§ **Task instructions**
Going through the data below, find how many lines include the word "Koordinationsfeldes", and reply with that number alone.

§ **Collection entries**
────
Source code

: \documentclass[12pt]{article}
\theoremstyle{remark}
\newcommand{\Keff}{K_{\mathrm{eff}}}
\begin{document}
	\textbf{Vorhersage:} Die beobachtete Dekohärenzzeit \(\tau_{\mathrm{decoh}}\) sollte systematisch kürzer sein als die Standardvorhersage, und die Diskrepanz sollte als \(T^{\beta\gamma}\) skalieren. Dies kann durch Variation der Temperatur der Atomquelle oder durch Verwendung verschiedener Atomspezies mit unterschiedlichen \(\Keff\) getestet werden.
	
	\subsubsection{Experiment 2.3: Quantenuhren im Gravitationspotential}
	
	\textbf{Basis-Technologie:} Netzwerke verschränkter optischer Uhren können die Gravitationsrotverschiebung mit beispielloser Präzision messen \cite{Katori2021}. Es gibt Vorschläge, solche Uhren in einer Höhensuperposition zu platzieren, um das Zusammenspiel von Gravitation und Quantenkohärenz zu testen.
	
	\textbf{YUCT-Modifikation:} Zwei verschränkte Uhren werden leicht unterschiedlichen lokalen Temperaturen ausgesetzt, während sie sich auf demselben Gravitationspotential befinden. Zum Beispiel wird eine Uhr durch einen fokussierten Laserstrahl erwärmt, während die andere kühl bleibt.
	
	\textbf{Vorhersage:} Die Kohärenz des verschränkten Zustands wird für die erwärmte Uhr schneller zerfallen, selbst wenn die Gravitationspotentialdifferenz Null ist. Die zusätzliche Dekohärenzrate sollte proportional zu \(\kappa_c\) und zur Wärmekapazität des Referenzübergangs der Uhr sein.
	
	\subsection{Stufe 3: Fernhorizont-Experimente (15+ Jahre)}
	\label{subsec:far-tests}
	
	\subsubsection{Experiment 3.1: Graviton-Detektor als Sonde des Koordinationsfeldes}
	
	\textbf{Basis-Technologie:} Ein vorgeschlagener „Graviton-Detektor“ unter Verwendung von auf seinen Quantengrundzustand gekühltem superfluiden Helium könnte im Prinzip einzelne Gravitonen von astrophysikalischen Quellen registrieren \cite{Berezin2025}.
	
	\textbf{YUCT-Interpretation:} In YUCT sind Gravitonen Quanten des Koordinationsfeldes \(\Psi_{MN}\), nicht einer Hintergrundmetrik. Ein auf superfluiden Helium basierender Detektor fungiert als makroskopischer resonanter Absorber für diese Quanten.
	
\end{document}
────
§ **Your response**
2